TASK REQUIREMENTS = Look for "mathrm" in the listing below. Gather each line that contains it.

THE DATA =
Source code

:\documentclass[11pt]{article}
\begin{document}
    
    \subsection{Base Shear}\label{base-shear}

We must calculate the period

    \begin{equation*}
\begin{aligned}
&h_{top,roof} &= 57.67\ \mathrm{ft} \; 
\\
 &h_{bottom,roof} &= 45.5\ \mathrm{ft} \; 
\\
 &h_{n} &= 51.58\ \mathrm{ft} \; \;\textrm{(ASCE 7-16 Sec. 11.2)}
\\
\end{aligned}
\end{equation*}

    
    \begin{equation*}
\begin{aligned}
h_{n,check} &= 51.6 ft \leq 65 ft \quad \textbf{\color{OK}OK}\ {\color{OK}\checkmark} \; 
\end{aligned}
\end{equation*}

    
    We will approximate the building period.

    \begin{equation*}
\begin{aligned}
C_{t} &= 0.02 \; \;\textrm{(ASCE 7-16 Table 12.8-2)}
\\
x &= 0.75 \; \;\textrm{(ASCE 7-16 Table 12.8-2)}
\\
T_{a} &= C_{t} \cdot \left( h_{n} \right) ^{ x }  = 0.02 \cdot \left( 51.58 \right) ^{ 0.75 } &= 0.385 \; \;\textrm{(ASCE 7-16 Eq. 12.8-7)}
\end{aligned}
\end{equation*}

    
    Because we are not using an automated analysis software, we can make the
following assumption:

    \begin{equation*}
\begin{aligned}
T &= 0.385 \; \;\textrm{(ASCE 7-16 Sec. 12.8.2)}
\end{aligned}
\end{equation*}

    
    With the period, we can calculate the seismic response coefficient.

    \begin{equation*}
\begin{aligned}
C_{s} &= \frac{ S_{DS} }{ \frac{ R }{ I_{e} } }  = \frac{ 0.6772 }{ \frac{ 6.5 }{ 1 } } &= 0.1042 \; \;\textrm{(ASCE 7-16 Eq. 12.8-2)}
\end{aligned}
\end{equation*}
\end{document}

RESULT FOR THIS TASK =
&h_{top,roof} &= 57.67\ \mathrm{ft} \; 
 &h_{bottom,roof} &= 45.5\ \mathrm{ft} \; 
 &h_{n} &= 51.58\ \mathrm{ft} \; \;\textrm{(ASCE 7-16 Sec. 11.2)}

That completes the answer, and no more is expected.